As Glasgow based Star Refrigeration introduced their advanced natural refrigerant technology into America, President Obama laid out the US Climate Action Plan to fight climate change as he pledged to reduce HFC emissions, which are powerful greenhouse gases commonly used in air conditioning, heating and refrigeration systems.
This declaration, which comes after an agreement with Chinese president Xi Jinping to work together through the Montreal Protocol to get other countries involved in phasing out this type of harmful gas, arrives at a very convenient time for the company’s international expansion plans.
Star Refrigeration have been developing environmentally friendly technologies since 1970, having designed and installed hundreds of industrial cooling and heating systems for the world’s largest organisations. Star are specialists in the use of natural refrigerants CO2 and ammonia, non ozone depleting alternatives with zero global warming impact which have been proven to be reliable and efficient in terms of performance, reducing energy consumption and lowering the carbon footprint of refrigeration and heating systems for a range of applications; including building services, supermarkets, industrial heat pumps, ice rinks and IT cooling.
The company is firmly established in the European market and is recognised for its groundbreaking technological advancements in industrial refrigeration and heat pump applications, including the world’s first ammonia district heat pump in Norway which uses the freezing North Sea waters as a renewable source - with no global warming impact - to provide heating and hot water for the 60,000 people living in the city of Drammen.
Plans to break into the US market with ammonia low carbon technology are coincidentally supported by the recent American green movement. Dr Rob Lamb, Group Sales & Marketing Director of Star Refrigeration, said: "Due to the vast potential of the US market, Star’s business development strategy for 2011-2015 was to expand to the United States.
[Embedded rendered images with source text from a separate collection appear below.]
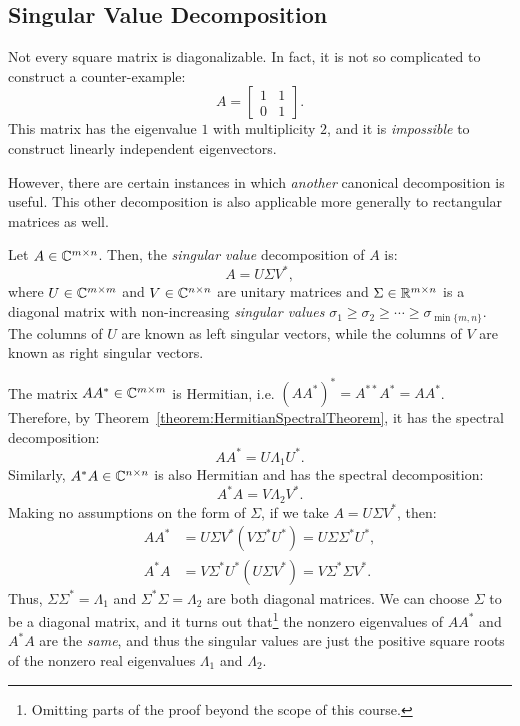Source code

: \subsection{Singular Value Decomposition}

Not every square matrix is diagonalizable. In fact, it is not so complicated to construct a counter-example:
\[
A = \begin{bmatrix} 1 & 1\\ 0 & 1\end{bmatrix}.
\]
This matrix has the eigenvalue $1$ with multiplicity $2$, and it is {\em impossible} to construct linearly independent eigenvectors.

However, there are certain instances in which {\em another} canonical decomposition is useful. This other decomposition is also applicable more generally to rectangular matrices as well.

\begin{theorem}
Let $A\in\mathbb{C}^{m\times n}$. Then, the {\em singular value} decomposition of $A$ is:
\[
A = U\Sigma V^*,
\]
where $U\in\mathbb{C}^{m\times m}$ and $V\in\mathbb{C}^{n\times n}$ are unitary matrices and $\Sigma\in\mathbb{R}^{m\times n}$ is a diagonal matrix with non-increasing {\em singular values} $\sigma_1\ge\sigma_2\ge\cdots\ge\sigma_{\min\{m,n\}}$. The columns of $U$ are known as left singular vectors, while the columns of $V$ are known as right singular vectors.
\end{theorem}
\begin{proofsketch}
The matrix $AA^*\in\mathbb{C}^{m\times m}$ is Hermitian, i.e. $(AA^*)^* = A^{**}A^* = AA^*$. Therefore, by Theorem~\ref{theorem:HermitianSpectralTheorem}, it has the spectral decomposition:
\[
AA^* = U\Lambda_1 U^*.
\]
Similarly, $A^*A\in\mathbb{C}^{n\times n}$ is also Hermitian and has the spectral decomposition:
\[
A^*A = V\Lambda_2 V^*.
\]
Making no assumptions on the form of $\Sigma$, if we take $A=U\Sigma V^*$, then:
\begin{align*}
AA^* & = U\Sigma V^* (V\Sigma^*U^*) = U\Sigma\Sigma^* U^*,\\
A^*A & = V\Sigma^* U^* (U\Sigma V^*) = V\Sigma^*\Sigma V^*.
\end{align*}
Thus, $\Sigma\Sigma^* = \Lambda_1$ and $\Sigma^*\Sigma = \Lambda_2$ are both diagonal matrices. We can choose $\Sigma$ to be a diagonal matrix, and it turns out that\footnote{Omitting parts of the proof beyond the scope of this course.} the nonzero eigenvalues of $AA^*$ and $A^*A$ are the {\em same}, and thus the singular values are just the positive square roots of the nonzero real eigenvalues $\Lambda_1$ and $\Lambda_2$.
\end{proofsketch}

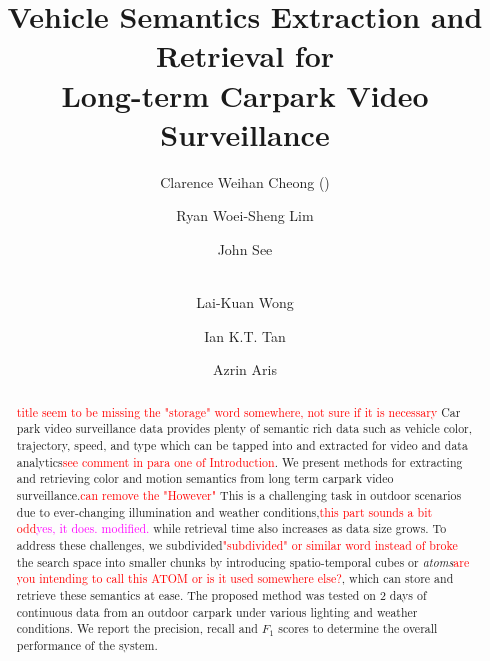 \documentclass[runningheads]{llncs}
\newcommand{\ian}[1]{\textcolor{red}{#1}}
\newcommand{\js}[1]{\textcolor{magenta}{#1}}
\newcommand{\ian}[1]{}   %
\newcommand{\js}[1]{}   %
\begin{document}
\title{Vehicle Semantics Extraction and Retrieval for \\Long-term Carpark Video Surveillance}
%
%
\author{Clarence Weihan Cheong (\Letter)  \and Ryan Woei-Sheng Lim \and
John See \and \\ Lai-Kuan Wong \and Ian K.T. Tan \and Azrin Aris}
%
%
%

\maketitle              %

\begin{abstract}
\ian{title seem to be missing the "storage" word somewhere, not sure if it is necessary} Car park video surveillance data provides plenty of semantic rich data such as vehicle color, trajectory, speed, and type which can be tapped into and extracted for video and data analytics\ian{see comment in para one of Introduction}. We present methods for extracting and retrieving color and motion semantics from long term carpark video surveillance.\ian{can remove the "However"} This is a challenging task in outdoor scenarios due to ever-changing illumination and weather conditions,\ian{this part sounds a bit odd}\js{yes, it does. modified.} while retrieval time also increases as data size grows.
To address these challenges, we subdivided\ian{"subdivided" or similar word instead of broke} the search space into smaller chunks by introducing spatio-temporal cubes or \emph{atoms}\ian{are you intending to call this ATOM or is it used somewhere else?}, which can store and retrieve these semantics at ease. The proposed method was tested on 2 days of continuous data from an outdoor carpark under various lighting and weather conditions. We report the precision, recall and $F_1$ scores to determine the overall performance of the system. %

\end{abstract}
%
\end{document}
There has been a clear international growing trend lead by Europe towards the use of natural solutions for some years now, but the timing of Obama’s promise to take executive measures to fight global warming provides a perfect setting to bring over our vast expertise in sustainable technology to cater to the particular needs of the North American market."
"The announcement supports our vision, and we expect that it will increase demand for the products we have specialised in for more than four decades - those that are sustainable and save money."
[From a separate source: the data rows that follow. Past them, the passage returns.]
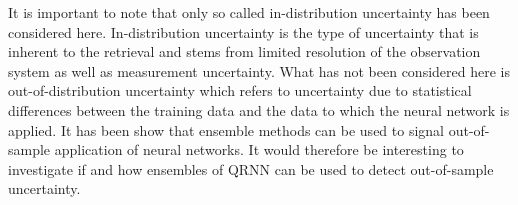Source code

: \documentclass[journal abbreviation, manuscript]{copernicus}
\begin{document}
It is important to note that only so called in-distribution uncertainty has been
considered here. In-distribution uncertainty is the type of uncertainty that is
inherent to the retrieval and stems from limited resolution of the observation
system as well as measurement uncertainty. What has not been considered here is
out-of-distribution uncertainty which refers to uncertainty due to statistical
differences between the training data and the data to which the neural network
is applied. It has been show that ensemble methods can be used to signal
out-of-sample application of neural networks. It would therefore be interesting
to investigate if and how ensembles of QRNN can be used to detect out-of-sample
uncertainty.












\appendix
\section{}    %

\subsection{}     %


\noappendix       %

\end{document}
Neil Francis, International Operations Director at Scottish Enterprise, said: "Scotland is already among the world’s leaders as a centre of excellence in the development of renewable energy and low carbon technologies."
"It’s the work of companies like Star Refrigeration, who have invested in their technological capability to address global market opportunities in low carbon, that has helped to establish Scotland’s position and ensure that it remains at the forefront of future developments."